### Task objective
Within the records below, find each line with the word "RNTIs" and copy it out.

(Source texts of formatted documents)
====
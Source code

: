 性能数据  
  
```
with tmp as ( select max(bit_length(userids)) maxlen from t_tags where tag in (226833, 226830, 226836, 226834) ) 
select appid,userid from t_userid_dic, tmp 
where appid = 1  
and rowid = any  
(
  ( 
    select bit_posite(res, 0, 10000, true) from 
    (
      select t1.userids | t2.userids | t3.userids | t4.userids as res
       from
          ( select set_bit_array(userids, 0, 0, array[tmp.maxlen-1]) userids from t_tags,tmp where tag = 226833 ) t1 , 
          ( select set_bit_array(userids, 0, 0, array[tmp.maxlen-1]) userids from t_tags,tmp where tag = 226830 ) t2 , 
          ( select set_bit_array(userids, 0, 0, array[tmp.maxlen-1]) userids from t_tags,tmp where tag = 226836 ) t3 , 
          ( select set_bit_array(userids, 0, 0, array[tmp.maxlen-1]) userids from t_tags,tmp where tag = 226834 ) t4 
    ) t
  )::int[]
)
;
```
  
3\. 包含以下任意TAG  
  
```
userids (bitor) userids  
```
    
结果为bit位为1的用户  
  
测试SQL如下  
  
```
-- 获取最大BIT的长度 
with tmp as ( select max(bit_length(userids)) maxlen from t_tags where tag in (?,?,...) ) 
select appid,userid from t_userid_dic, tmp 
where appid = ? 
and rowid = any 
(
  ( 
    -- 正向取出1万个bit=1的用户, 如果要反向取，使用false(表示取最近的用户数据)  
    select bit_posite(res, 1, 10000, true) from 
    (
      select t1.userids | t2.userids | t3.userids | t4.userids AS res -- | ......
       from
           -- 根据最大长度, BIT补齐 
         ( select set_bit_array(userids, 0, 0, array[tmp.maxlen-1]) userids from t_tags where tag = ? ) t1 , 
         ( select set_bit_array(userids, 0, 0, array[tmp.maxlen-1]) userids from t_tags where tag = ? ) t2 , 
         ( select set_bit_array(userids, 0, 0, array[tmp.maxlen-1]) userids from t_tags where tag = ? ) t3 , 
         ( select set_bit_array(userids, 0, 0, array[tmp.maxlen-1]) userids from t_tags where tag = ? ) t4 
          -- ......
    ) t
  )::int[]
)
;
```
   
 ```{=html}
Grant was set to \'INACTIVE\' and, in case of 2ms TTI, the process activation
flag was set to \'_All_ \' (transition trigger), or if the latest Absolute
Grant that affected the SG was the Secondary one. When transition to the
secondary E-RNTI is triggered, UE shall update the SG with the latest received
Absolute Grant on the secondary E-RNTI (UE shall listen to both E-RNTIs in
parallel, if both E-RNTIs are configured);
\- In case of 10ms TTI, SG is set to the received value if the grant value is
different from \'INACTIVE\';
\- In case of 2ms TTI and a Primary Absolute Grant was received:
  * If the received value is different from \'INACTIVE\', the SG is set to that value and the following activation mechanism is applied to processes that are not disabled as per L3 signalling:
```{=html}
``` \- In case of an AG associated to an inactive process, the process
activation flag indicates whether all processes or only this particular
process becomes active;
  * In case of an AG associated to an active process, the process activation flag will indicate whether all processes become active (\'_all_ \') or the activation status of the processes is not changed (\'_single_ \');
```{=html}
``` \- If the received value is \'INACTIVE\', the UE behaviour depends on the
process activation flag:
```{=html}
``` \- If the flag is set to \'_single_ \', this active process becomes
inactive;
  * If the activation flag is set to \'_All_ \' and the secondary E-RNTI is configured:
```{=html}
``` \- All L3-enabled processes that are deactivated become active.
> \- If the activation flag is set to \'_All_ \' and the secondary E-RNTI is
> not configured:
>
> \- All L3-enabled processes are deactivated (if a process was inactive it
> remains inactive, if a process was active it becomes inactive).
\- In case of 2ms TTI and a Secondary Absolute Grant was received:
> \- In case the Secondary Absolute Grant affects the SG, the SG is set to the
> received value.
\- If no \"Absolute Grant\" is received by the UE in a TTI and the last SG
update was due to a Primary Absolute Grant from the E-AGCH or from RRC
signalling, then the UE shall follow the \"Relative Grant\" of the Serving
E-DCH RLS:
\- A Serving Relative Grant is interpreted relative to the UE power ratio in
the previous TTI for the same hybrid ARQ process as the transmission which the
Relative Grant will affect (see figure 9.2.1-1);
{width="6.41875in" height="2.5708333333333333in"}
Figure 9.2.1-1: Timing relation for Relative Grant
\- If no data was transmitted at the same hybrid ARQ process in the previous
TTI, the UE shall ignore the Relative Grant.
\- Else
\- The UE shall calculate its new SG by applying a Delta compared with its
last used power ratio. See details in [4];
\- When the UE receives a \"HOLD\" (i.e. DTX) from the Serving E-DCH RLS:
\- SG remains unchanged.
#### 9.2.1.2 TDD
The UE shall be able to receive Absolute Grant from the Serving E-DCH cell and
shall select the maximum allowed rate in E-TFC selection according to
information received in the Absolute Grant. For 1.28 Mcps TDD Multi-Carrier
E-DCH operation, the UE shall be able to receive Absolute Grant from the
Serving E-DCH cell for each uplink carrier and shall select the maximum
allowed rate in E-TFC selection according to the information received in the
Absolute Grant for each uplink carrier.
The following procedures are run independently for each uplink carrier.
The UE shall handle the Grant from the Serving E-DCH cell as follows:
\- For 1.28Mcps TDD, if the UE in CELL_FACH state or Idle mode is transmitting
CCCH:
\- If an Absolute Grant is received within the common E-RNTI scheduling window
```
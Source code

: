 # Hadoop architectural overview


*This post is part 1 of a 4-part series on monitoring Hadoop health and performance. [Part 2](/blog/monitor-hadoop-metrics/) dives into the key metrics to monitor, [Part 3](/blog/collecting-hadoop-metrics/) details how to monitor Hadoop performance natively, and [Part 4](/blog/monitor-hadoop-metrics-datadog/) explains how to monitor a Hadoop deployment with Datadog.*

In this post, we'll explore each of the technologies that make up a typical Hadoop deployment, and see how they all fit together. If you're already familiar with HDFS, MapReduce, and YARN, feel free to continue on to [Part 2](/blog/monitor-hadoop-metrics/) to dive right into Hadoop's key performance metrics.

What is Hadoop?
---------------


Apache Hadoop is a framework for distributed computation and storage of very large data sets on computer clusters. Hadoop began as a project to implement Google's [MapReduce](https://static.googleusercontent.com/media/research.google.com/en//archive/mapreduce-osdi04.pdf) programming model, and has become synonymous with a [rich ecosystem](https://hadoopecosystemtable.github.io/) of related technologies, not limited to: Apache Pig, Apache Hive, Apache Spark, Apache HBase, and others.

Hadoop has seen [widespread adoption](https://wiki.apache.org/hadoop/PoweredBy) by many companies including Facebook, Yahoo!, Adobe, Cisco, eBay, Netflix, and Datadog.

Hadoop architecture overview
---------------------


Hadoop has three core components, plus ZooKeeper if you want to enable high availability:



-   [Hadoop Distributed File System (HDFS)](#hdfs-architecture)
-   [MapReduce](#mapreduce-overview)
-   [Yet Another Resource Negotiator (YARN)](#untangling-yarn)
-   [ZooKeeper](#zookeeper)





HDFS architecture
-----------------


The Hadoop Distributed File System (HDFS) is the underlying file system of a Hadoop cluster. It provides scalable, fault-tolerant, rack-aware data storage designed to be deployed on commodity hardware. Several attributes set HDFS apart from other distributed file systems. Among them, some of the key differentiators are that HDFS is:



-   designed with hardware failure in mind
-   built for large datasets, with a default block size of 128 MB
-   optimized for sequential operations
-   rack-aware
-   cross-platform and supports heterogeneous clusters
====
### Response to this exercise
Absolute Grant on the secondary E-RNTI (UE shall listen to both E-RNTIs in
parallel, if both E-RNTIs are configured);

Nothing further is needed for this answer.